“dit dit dit dit – dit dit” We hear this noise in films, war documentaries and even in everyday life. What is this adorable little sound of melody? Yes you are right. This is not just any random sound generated by highly skilled operator (myself) using this little clicking thingy, but THE Morse Code itself. It is just a fancy way of saying “hi”!

And today we have no less than an old school Morse Code challenge (with a bit of my twist). Why? Well, the story is that few days ago an explosion happened in the office (reason unknown) and the staff – all Morse Code experts – are now deaf. Despite the explosion we still have desktops, keyboards and mice for work ;). Due to budget constraints, our CEO decided to hire a junior Morse Code operator as a secretary to handle calls and stuff. One day, we received an important call from our analyst and our operator translated everything to Morse Code. Disaster! We ran out of ink! So we are left with a blank piece of paper with no message on it. But the good thing is we always keep a log of the timestamps when the operator hits the transmitter.

Here is the log we have. Can you parse the log and find out what the message is? Oh and one last thing:

Firstly, we need to parse the timestamps from the log properly since they are not actually in kdb format. There are a few ways to do it, here is an example:

q)raze(" T";" ")0:`:mc_log_20150213.log

This code reads in the log as text, separates them using space delimiter, takes the last column as time type and brings the result up one level of depth.

With the available timestamps, we need the time difference between them to find out which is short/long beep.

q)1_deltas raze(" T";" ")0:`:mc_log_20150213.log

Now let us analyse the data a bit.

Remember that the log is the time when transmitter is hit. So there can be 6 scenarios between the 2 timestamps (short beep, short beep and short wait, long beep, long beep and short wait, short beep and long wait, long beep and long wait). You can learn more about the timing of morse code here (this problem doesn’t follow the exact unit measurement of waiting time, junior operator is still learning his morse code!).
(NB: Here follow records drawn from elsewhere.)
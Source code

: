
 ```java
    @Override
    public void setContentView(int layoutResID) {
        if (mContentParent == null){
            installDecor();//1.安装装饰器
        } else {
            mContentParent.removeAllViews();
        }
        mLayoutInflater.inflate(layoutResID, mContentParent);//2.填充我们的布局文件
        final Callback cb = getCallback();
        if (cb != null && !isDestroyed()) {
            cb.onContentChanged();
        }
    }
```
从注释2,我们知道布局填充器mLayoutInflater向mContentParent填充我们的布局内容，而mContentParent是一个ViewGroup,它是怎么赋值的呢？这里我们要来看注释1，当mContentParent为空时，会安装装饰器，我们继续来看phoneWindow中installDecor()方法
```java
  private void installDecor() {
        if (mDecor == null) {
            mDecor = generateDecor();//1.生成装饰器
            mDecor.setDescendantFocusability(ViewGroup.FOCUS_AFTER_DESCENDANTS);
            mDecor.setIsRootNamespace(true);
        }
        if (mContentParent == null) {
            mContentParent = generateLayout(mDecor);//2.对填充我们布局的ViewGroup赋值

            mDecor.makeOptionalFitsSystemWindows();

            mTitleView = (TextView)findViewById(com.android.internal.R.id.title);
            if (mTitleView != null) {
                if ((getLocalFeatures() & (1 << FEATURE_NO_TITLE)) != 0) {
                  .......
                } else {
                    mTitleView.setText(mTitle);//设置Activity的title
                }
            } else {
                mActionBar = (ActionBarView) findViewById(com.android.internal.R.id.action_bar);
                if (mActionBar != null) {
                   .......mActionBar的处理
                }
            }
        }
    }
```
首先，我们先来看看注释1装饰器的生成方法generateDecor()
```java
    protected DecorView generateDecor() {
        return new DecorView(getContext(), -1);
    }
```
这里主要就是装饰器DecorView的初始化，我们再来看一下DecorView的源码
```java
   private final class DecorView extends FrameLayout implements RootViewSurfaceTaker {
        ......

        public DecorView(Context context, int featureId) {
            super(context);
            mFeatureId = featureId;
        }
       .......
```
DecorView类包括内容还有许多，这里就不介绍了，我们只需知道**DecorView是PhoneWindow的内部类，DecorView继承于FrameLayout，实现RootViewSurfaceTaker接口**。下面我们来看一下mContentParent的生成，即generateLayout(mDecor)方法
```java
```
It might not be easy to spot that but let us re-arrange the data a bit.

Can you see it now? The last 2 highest bars are surely short beep long wait and long beep long wait. We can see that the difference between them is more than 200. Since the first few bars are short beeps, then the bars at 400 mark must be the long beep. The bars before 400 mark is surely the short beep short wait and you can make out the rest. Bucketing the differences makes it even more obvious.

"."| short beep
"-"| long beep
" "| wait between letters
"|"| wait between words

The code splits the time differences into their group using binary search against 00:00:00.150 00:00:00.350 00:00:00.400 00:00:00.600 00:00:01.050 00:00:01.300. This is then indexed to their morse code using (“.”;”. “;”-“;”- “;”.|”;”-|”). Finally we use “raze” to concatenate the strings into one line. Note that we use “bin” here to increase the efficiency of the command since linear search(?) is slower.

Another way to perform such binary search mapping (thanks to Walter Pallestrong) is using step function by applying sorted attribute to the mapping dictionary.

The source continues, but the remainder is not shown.